El cuerpo doctrinal del
PSOE viene sufriendo en dos décadas una invasión tal que ahora es un partido
deforme, grotesco, sin lustre. Genera no pocas dudas y, desde luego, extraños
afectos, no ya su naturaleza (alterada tras la ocupación por personajes
siniestros) sino el rumbo laxo después del cambio. Aplicar tácticas —en
ocasiones incomprensibles, atrabiliarias, pero siempre engañosas— resulta palmario,
incluso arraigado, con tal de alcanzar el poder. Sin embargo, no debieran
aceptarse las que quiebran normas sustantivas, contrarias a su esencia. Unirse
al comunismo extremo mientras acusa al contrincante de aproximarse a una
incierta extrema derecha, implica tanta manipulación e inmoralidad que debiera
tener consecuencias electorales. Supera todos los excesos partir pan con
partidos antiespañoles o aproximarse a siglas herederas del terrorismo.
Al fondo, ocultos tras un
marco sombrío, aparecen —preparados, diestros (en puridad, siniestros), para
invadir la conciencia social— los medios audiovisuales, nucleares en países analfabetos
o no leídos. Es evidente que cualquier político desea dominar la vida
ciudadana, pero los medios constituyen una caja de resonancia aparatosa hasta
el punto de que el individuo se entera únicamente de lo publicado. Realizan un
solipsismo (solo hay constancia de la realidad a través del yo) privativo y
manipulador. El agitprop es la técnica de agitación y propaganda, con envoltura
artística y literaria, para influir en la opinión pública. Se desarrolla, buscando
réditos electorales, sobre todo en la izquierda al abrigo del proyecto gramsciano
para lograr plena hegemonía cultural.
Ocasionalmente, las
invasiones —siempre dañinas, inclementes— forman plagas, descritas ya por la
Biblia, que el individuo pretende exterminar por su temible voracidad.
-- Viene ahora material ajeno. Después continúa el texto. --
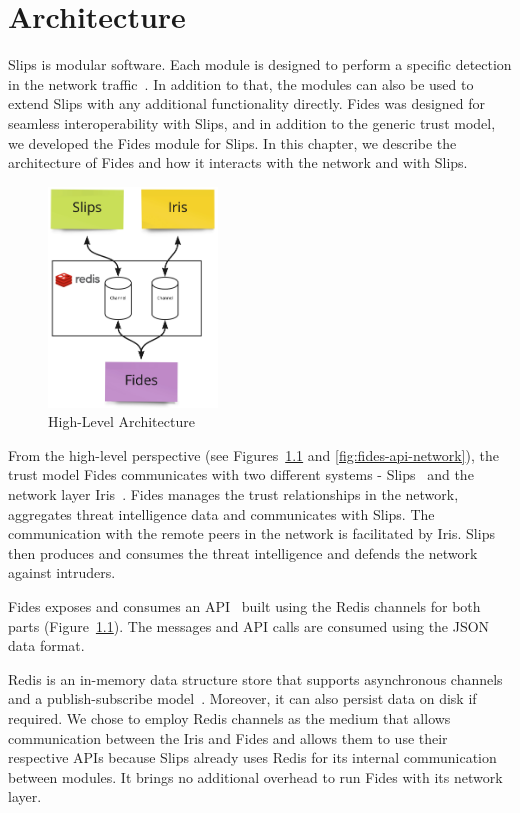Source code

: \chapter{Architecture}
\label{ch:architecture}
Slips is modular software. Each module is designed to perform a specific detection in the network traffic~\cite{slips}.
In addition to that, the modules can also be used to extend Slips with any additional functionality directly. 
Fides was designed for seamless interoperability with Slips, and in addition to the generic trust model, we developed the Fides module for Slips.
In this chapter, we describe the architecture of Fides and how it interacts with the network and with Slips.

\begin{figure}[ht]
    \centering
    \includegraphics[width=0.4\textwidth]{assets/redis_channels.jpeg}
    \caption{High-Level Architecture}
    \label{fig:high-level-architecture}
\end{figure}

From the high-level perspective (see Figures~\ref{fig:high-level-architecture} and \ref{fig:fides-api-network}), the trust model Fides  communicates with two different systems - Slips~\cite{slips} and the network layer Iris~\cite{nl}.
Fides manages the trust relationships in the network, aggregates threat intelligence data and communicates with Slips. The communication with the remote peers in the network is facilitated by Iris. 
Slips then produces and consumes the threat intelligence and defends the network against intruders.

Fides exposes and consumes an API~\cite{api} built using the Redis channels for both parts (Figure~\ref{fig:high-level-architecture}).
The messages and API calls are consumed using the JSON~\cite{json} data format.

Redis is an in-memory data structure store that supports asynchronous channels and a publish-subscribe model~\cite{redis}. Moreover, it can also persist data on disk if required.
We chose to employ Redis channels as the medium that allows communication between the Iris and Fides and allows them to use their respective APIs because Slips already uses Redis for its internal communication between modules. It brings no additional overhead to run Fides with its network layer.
Políticos y adláteres hoy en nuestro país constituyen una plaga gravemente
invasiva para el bienestar ciudadano. Menos mal que suelen devorarse entre
ellos mismos y en los prolegómenos nos dejan un residuo de paz, de gozo. Preocupa, a mí al menos, la incapacidad
demostrada para su exterminio ético-político mientras nos basta con saborear un
momento casi humillante. Encima, alguno se ha extraviado por algún efecto recayente,
surgido por invasión anímica desconocida, que le obliga, quizás obliguen, a
humillar una cerviz con aspiraciones celestes o, en el peor de los casos, excelsas.
Esos, altaneros y pomposos “salvadores” de la izquierda (buñuelos, al fin y al
cabo), consiguen, aparte rechazo irascible, alcanzar un ocaso gris, bufo. Retiro,
ganado a pulso, en defensa propia, porque la sociedad no debe aceptar
fantasmadas ni perdonar incoherencias.